Tchernichovski O, Nottebohm F, Ho CE, Pesaran B, Mitra PP
Field Research Center, The Rockefeller University
Anim Behav. 2000 Jun;59(6):1167-1176. doi: 10.1006/anbe.1999.1416.
Assessment of vocal imitation requires a widely accepted way of describing and measuring any similarities between the song of a tutor and that of its pupil. Quantifying the similarity between two songs, however, can be difficult and fraught with subjective bias. We present a fully automated procedure that measures parametrically the similarity between songs. We tested its performance on a large database of zebra finch, Taeniopygia guttata, songs. The procedure uses an analytical framework of modern spectral analysis to characterize the acoustic structure of a song. This analysis provides a superior sound spectrogram that is then reduced to a set of simple acoustic features. Based on these features, the procedure detects similar sections between songs automatically. In addition, the procedure can be used to examine: (1) imitation accuracy across acoustic features; (2) song development; (3) the effect of brain lesions on specific song features; and (4) variability across different renditions of a song or a call produced by the same individual, across individuals and across populations. By making the procedure available we hope to promote the adoption of a standard, automated method for measuring similarity between songs or calls. Copyright 2000 The Association for the Study of Animal Behaviour.

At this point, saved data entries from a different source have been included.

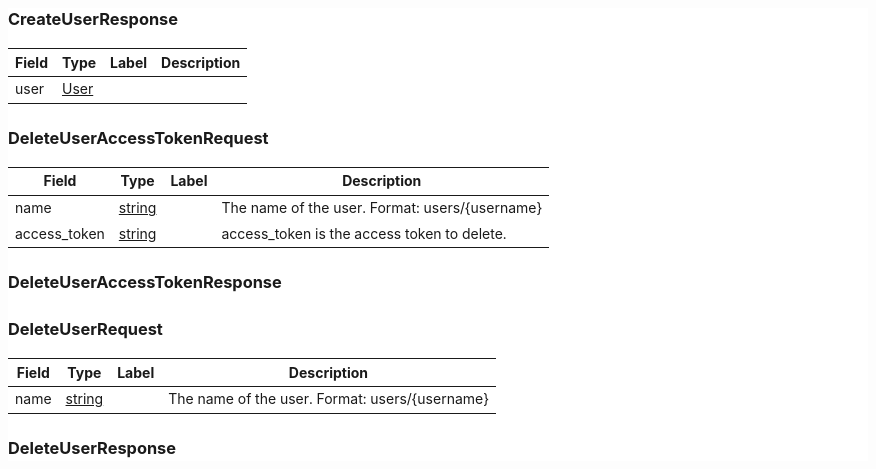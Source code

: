 ### CreateUserResponse



| Field | Type | Label | Description |
| ----- | ---- | ----- | ----------- |
| user | [User](#share-api-v1-User) |  |  |






<a name="share-api-v1-DeleteUserAccessTokenRequest"></a>

### DeleteUserAccessTokenRequest



| Field | Type | Label | Description |
| ----- | ---- | ----- | ----------- |
| name | [string](#string) |  | The name of the user. Format: users/{username} |
| access_token | [string](#string) |  | access_token is the access token to delete. |






<a name="share-api-v1-DeleteUserAccessTokenResponse"></a>

### DeleteUserAccessTokenResponse







<a name="share-api-v1-DeleteUserRequest"></a>

### DeleteUserRequest



| Field | Type | Label | Description |
| ----- | ---- | ----- | ----------- |
| name | [string](#string) |  | The name of the user. Format: users/{username} |






<a name="share-api-v1-DeleteUserResponse"></a>

### DeleteUserResponse







<a name="share-api-v1-GetUserRequest"></a>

对声音模仿的评估需要一种被广泛接受的方式来描述和衡量导师的歌声与其学生的歌声之间的任何相似之处。然而,量化两首歌曲之间的相似性可能很困难,并且充满主观偏见。我们提出了一种全自动程序,该程序可以参数化地测量歌曲之间的相似性。我们在一个大型斑胸草雀(Taeniopygia guttata)歌曲数据库上测试了它的性能。该程序使用现代频谱分析的分析框架来表征歌曲的声学结构。这种分析提供了一个优质的声谱图,然后将其简化为一组简单的声学特征。基于这些特征,该程序会自动检测歌曲之间的相似部分。此外,该程序可用于检查:(1)跨声学特征的模仿准确性;(2)歌曲发展;(3)脑部病变对特定歌曲特征的影响;以及(4)同一个体、不同个体和不同群体所产生的歌曲或叫声的不同演唱版本之间的变异性。通过提供该程序,我们希望推动采用一种标准的自动化方法来测量歌曲或叫声之间的相似性。版权所有2000年动物行为研究协会。